An issue in adoption of online synchronous tutorials (such as OU Live) is that training and development tends to focus on technical usage rather than reflection on teaching practice. This project investigated the role of peer observation as a developmental tool for staff involved in online teaching.
Students’ study of online modules – Andrew Norton (Co-I)
The aim of this study was to obtain data on how students studied online modules and to use this to put in place amendments to the current presentation where this could be easily done or to subsequent presentations to enhance the students’ experience.

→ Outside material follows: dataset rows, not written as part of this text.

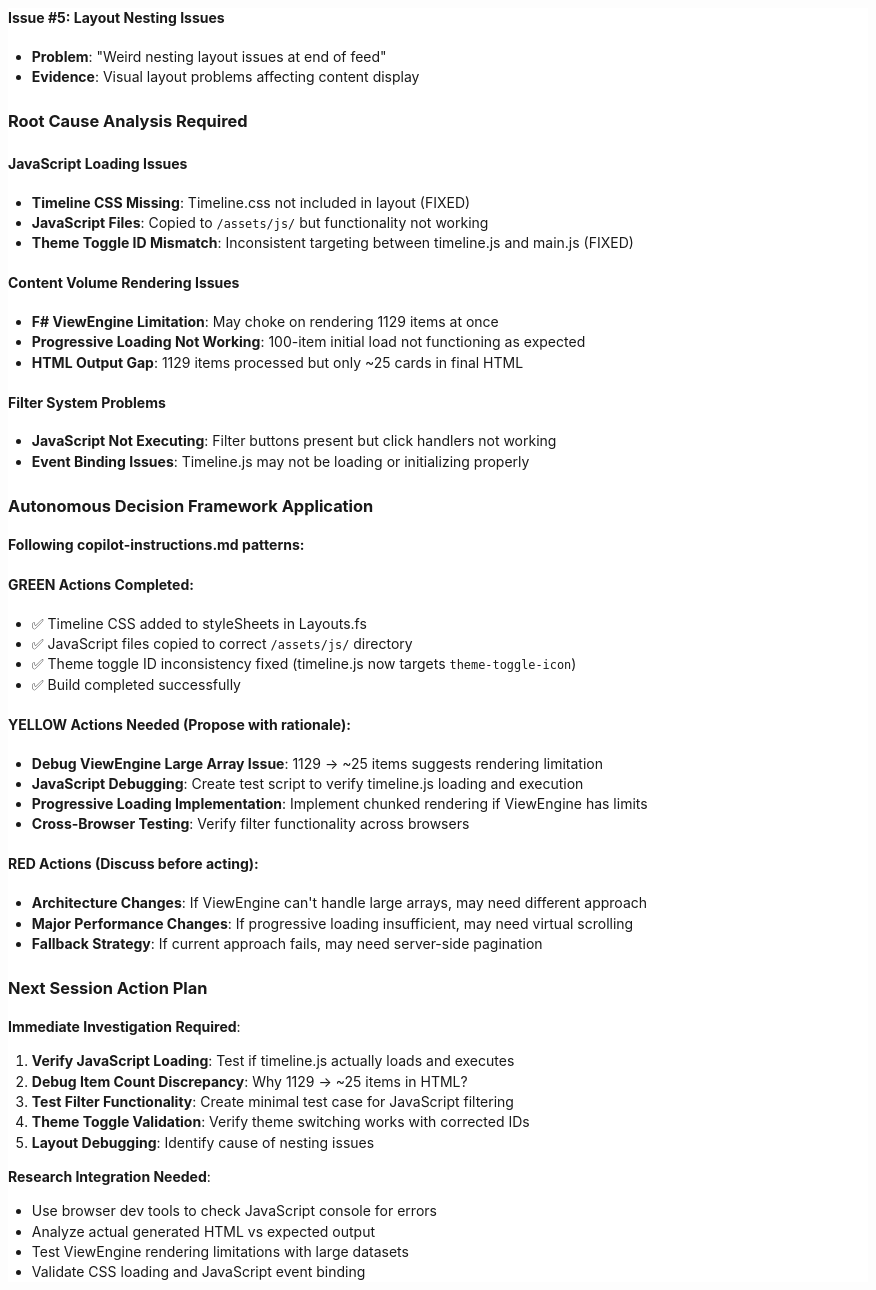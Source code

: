 #### **Issue #5: Layout Nesting Issues**
- **Problem**: "Weird nesting layout issues at end of feed"
- **Evidence**: Visual layout problems affecting content display

### **Root Cause Analysis Required**

#### **JavaScript Loading Issues**
- **Timeline CSS Missing**: Timeline.css not included in layout (FIXED)
- **JavaScript Files**: Copied to `/assets/js/` but functionality not working
- **Theme Toggle ID Mismatch**: Inconsistent targeting between timeline.js and main.js (FIXED)

#### **Content Volume Rendering Issues**  
- **F# ViewEngine Limitation**: May choke on rendering 1129 items at once
- **Progressive Loading Not Working**: 100-item initial load not functioning as expected
- **HTML Output Gap**: 1129 items processed but only ~25 cards in final HTML

#### **Filter System Problems**
- **JavaScript Not Executing**: Filter buttons present but click handlers not working
- **Event Binding Issues**: Timeline.js may not be loading or initializing properly

### **Autonomous Decision Framework Application**

**Following copilot-instructions.md patterns:**

#### **GREEN Actions Completed**:
- ✅ Timeline CSS added to styleSheets in Layouts.fs
- ✅ JavaScript files copied to correct `/assets/js/` directory  
- ✅ Theme toggle ID inconsistency fixed (timeline.js now targets `theme-toggle-icon`)
- ✅ Build completed successfully

#### **YELLOW Actions Needed** (Propose with rationale):
- **Debug ViewEngine Large Array Issue**: 1129 → ~25 items suggests rendering limitation
- **JavaScript Debugging**: Create test script to verify timeline.js loading and execution
- **Progressive Loading Implementation**: Implement chunked rendering if ViewEngine has limits
- **Cross-Browser Testing**: Verify filter functionality across browsers

#### **RED Actions** (Discuss before acting):
- **Architecture Changes**: If ViewEngine can't handle large arrays, may need different approach
- **Major Performance Changes**: If progressive loading insufficient, may need virtual scrolling
- **Fallback Strategy**: If current approach fails, may need server-side pagination

### **Next Session Action Plan**

**Immediate Investigation Required**:
1. **Verify JavaScript Loading**: Test if timeline.js actually loads and executes
2. **Debug Item Count Discrepancy**: Why 1129 → ~25 items in HTML?
3. **Test Filter Functionality**: Create minimal test case for JavaScript filtering
4. **Theme Toggle Validation**: Verify theme switching works with corrected IDs
5. **Layout Debugging**: Identify cause of nesting issues

**Research Integration Needed**:
- Use browser dev tools to check JavaScript console for errors
- Analyze actual generated HTML vs expected output
- Test ViewEngine rendering limitations with large datasets
- Validate CSS loading and JavaScript event binding
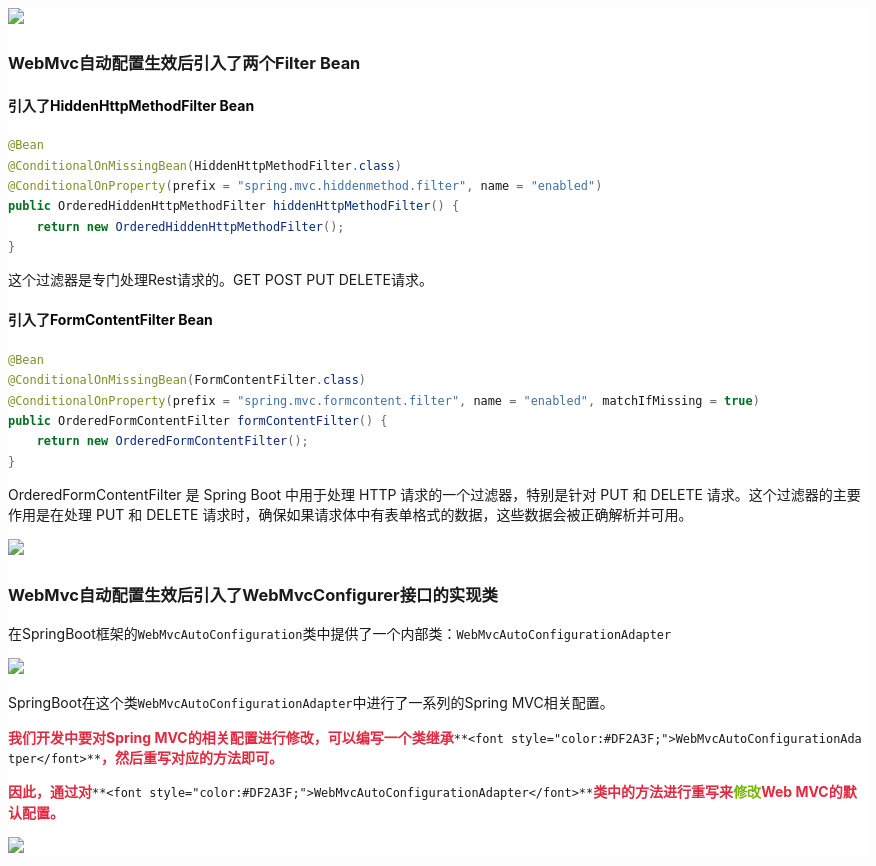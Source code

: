 

![](https://cdn.nlark.com/yuque/0/2024/png/21376908/1730804471502-31c64115-c49a-4d76-92e0-90e9ae543b32.png)

### WebMvc自动配置生效后引入了两个Filter Bean
#### 引入了<font style="color:#080808;background-color:#ffffff;">HiddenHttpMethodFilter Bean</font>
```java
@Bean
@ConditionalOnMissingBean(HiddenHttpMethodFilter.class)
@ConditionalOnProperty(prefix = "spring.mvc.hiddenmethod.filter", name = "enabled")
public OrderedHiddenHttpMethodFilter hiddenHttpMethodFilter() {
    return new OrderedHiddenHttpMethodFilter();
}
```

这个过滤器是专门处理Rest请求的。GET POST PUT DELETE请求。

#### 引入了<font style="color:#080808;background-color:#ffffff;">FormContentFilter Bean</font>
```java
@Bean
@ConditionalOnMissingBean(FormContentFilter.class)
@ConditionalOnProperty(prefix = "spring.mvc.formcontent.filter", name = "enabled", matchIfMissing = true)
public OrderedFormContentFilter formContentFilter() {
    return new OrderedFormContentFilter();
}
```

OrderedFormContentFilter 是 Spring Boot 中用于处理 HTTP 请求的一个过滤器，特别是针对 PUT 和 DELETE 请求。这个过滤器的主要作用是在处理 PUT 和 DELETE 请求时，确保如果请求体中有表单格式的数据，这些数据会被正确解析并可用。



![](https://cdn.nlark.com/yuque/0/2024/png/21376908/1730804471502-31c64115-c49a-4d76-92e0-90e9ae543b32.png)

### WebMvc自动配置生效后引入了WebMvcConfigurer接口的实现类
在SpringBoot框架的`WebMvcAutoConfiguration`类中提供了一个内部类：`WebMvcAutoConfigurationAdapter`

![](https://cdn.nlark.com/yuque/0/2024/png/21376908/1730345630650-62e11666-3e95-4c64-9787-c0b18d083c91.png)

SpringBoot在这个类`WebMvcAutoConfigurationAdapter`中进行了一系列的Spring MVC相关配置。

**<font style="color:#DF2A3F;">我们开发中要对Spring MVC的相关配置进行修改，可以编写一个类继承</font>**`**<font style="color:#DF2A3F;">WebMvcAutoConfigurationAdatper</font>**`**<font style="color:#DF2A3F;">，然后重写对应的方法即可。</font>**

**<font style="color:#DF2A3F;">因此，通过对</font>**`**<font style="color:#DF2A3F;">WebMvcAutoConfigurationAdapter</font>**`**<font style="color:#DF2A3F;">类中的方法进行重写来</font>****<font style="color:#74B602;">修改</font>****<font style="color:#DF2A3F;">Web MVC的默认配置。</font>**

**<font style="color:#DF2A3F;"></font>**

![](https://cdn.nlark.com/yuque/0/2024/png/21376908/1730804471502-31c64115-c49a-4d76-92e0-90e9ae543b32.png)

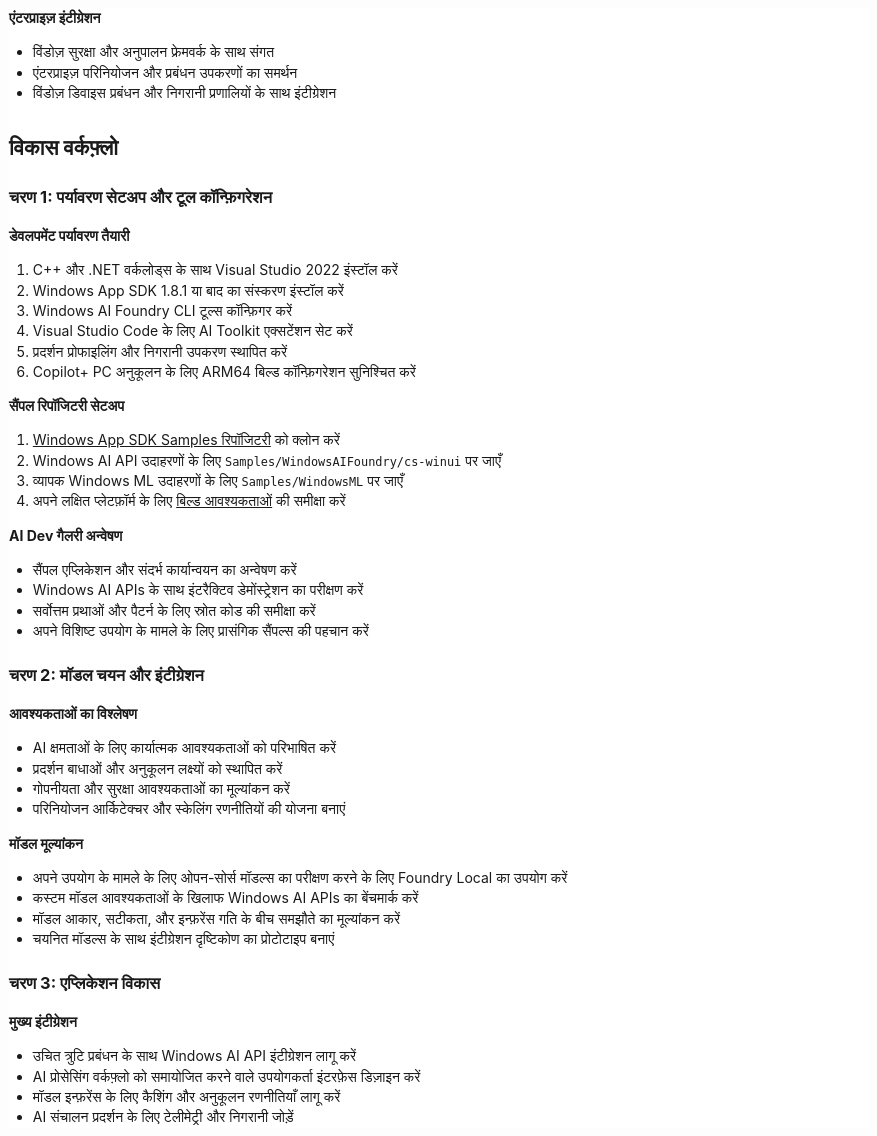 **एंटरप्राइज़ इंटीग्रेशन**  
- विंडोज़ सुरक्षा और अनुपालन फ्रेमवर्क के साथ संगत  
- एंटरप्राइज़ परिनियोजन और प्रबंधन उपकरणों का समर्थन  
- विंडोज़ डिवाइस प्रबंधन और निगरानी प्रणालियों के साथ इंटीग्रेशन  

## विकास वर्कफ़्लो  

### चरण 1: पर्यावरण सेटअप और टूल कॉन्फ़िगरेशन  

**डेवलपमेंट पर्यावरण तैयारी**  
1. C++ और .NET वर्कलोड्स के साथ Visual Studio 2022 इंस्टॉल करें  
2. Windows App SDK 1.8.1 या बाद का संस्करण इंस्टॉल करें  
3. Windows AI Foundry CLI टूल्स कॉन्फ़िगर करें  
4. Visual Studio Code के लिए AI Toolkit एक्सटेंशन सेट करें  
5. प्रदर्शन प्रोफाइलिंग और निगरानी उपकरण स्थापित करें  
6. Copilot+ PC अनुकूलन के लिए ARM64 बिल्ड कॉन्फ़िगरेशन सुनिश्चित करें  

**सैंपल रिपॉजिटरी सेटअप**  
1. [Windows App SDK Samples रिपॉजिटरी](https://github.com/microsoft/WindowsAppSDK-Samples) को क्लोन करें  
2. Windows AI API उदाहरणों के लिए `Samples/WindowsAIFoundry/cs-winui` पर जाएँ  
3. व्यापक Windows ML उदाहरणों के लिए `Samples/WindowsML` पर जाएँ  
4. अपने लक्षित प्लेटफ़ॉर्म के लिए [बिल्ड आवश्यकताओं](https://learn.microsoft.com/windows/apps/windows-app-sdk/system-requirements) की समीक्षा करें  

**AI Dev गैलरी अन्वेषण**  
- सैंपल एप्लिकेशन और संदर्भ कार्यान्वयन का अन्वेषण करें  
- Windows AI APIs के साथ इंटरैक्टिव डेमोंस्ट्रेशन का परीक्षण करें  
- सर्वोत्तम प्रथाओं और पैटर्न के लिए स्रोत कोड की समीक्षा करें  
- अपने विशिष्ट उपयोग के मामले के लिए प्रासंगिक सैंपल्स की पहचान करें  

### चरण 2: मॉडल चयन और इंटीग्रेशन  

**आवश्यकताओं का विश्लेषण**  
- AI क्षमताओं के लिए कार्यात्मक आवश्यकताओं को परिभाषित करें  
- प्रदर्शन बाधाओं और अनुकूलन लक्ष्यों को स्थापित करें  
- गोपनीयता और सुरक्षा आवश्यकताओं का मूल्यांकन करें  
- परिनियोजन आर्किटेक्चर और स्केलिंग रणनीतियों की योजना बनाएं  

**मॉडल मूल्यांकन**  
- अपने उपयोग के मामले के लिए ओपन-सोर्स मॉडल्स का परीक्षण करने के लिए Foundry Local का उपयोग करें  
- कस्टम मॉडल आवश्यकताओं के खिलाफ Windows AI APIs का बेंचमार्क करें  
- मॉडल आकार, सटीकता, और इन्फ़रेंस गति के बीच समझौते का मूल्यांकन करें  
- चयनित मॉडल्स के साथ इंटीग्रेशन दृष्टिकोण का प्रोटोटाइप बनाएं  

### चरण 3: एप्लिकेशन विकास  

**मुख्य इंटीग्रेशन**  
- उचित त्रुटि प्रबंधन के साथ Windows AI API इंटीग्रेशन लागू करें  
- AI प्रोसेसिंग वर्कफ़्लो को समायोजित करने वाले उपयोगकर्ता इंटरफ़ेस डिज़ाइन करें  
- मॉडल इन्फ़रेंस के लिए कैशिंग और अनुकूलन रणनीतियाँ लागू करें  
- AI संचालन प्रदर्शन के लिए टेलीमेट्री और निगरानी जोड़ें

Implementation of lessons learnt from students who succeed “despite the odds” – Andrew Norton (Co-I)
In this project data gathered allowed the authors to investigate a hitherto neglected, but important, cohort of successful students – those who really shouldn’t have succeeded because all the odds were stacked against them.
This project was concerned with supporting the Open University Group Tuition Strategy by identifying and developing a common understanding across various stakeholders of good (group) tuition practice in the Open University.
Exoplanets BOC: Enhancing and Evaluating a Badged Open Course in Science – Carole Haswell (PI)
The project’s aims are to develop GeoGebra objects to support and develop the content of the BOC and to evaluate the effectiveness of the BOC and the elements comprising it.
Online Team Investigations in Science (OTIS) – Mark Jones (PI), Judith Croston, Sheona Urquhart, Ulrich Kolb (Co-Is)
By taking a comparative approach between three online team investigations in planetary science and astronomy, this project aimed to investigate the factors that may be important in determining the effectiveness of such activities.
This ongoing research project considers the challenges of teaching authentic university level practical science to distance learners in physics and astronomy, using robotic telescopes as examples for remote-access laboratories. The project informed the PhD research by Marcus Brodeur into the importance of realism, sociability and metafunctionality for the effectiveness of virtual and remote laboratories in teaching practical science.
There is close synergy with the work of the Physics Education Research Group on such projects.
Astronomy has always stimulated significant engineering and IT developments, and members of the astronomy group are involved in the following areas.
Space Surveillance and Tracking – Ulrich Kolb
Our robotic telescopes are part of a network coordinated by Sybilla Technologies which are involved with Space Surveillance and Tracking work for the European Space Agency.
Data Science and Artificial Intelligence – Stephen Serjeant, Andrew Norton
We are part of the DISCNet Doctoral Training Centre.
Collaborations with CEI – Judith Croston, Carole Haswell
The CEI performs research in detector technology, working closely with Teledyne-e2v. Members of the Astronomy Discipline are working with CEI on aspects of their work on WFIRST and Athena+.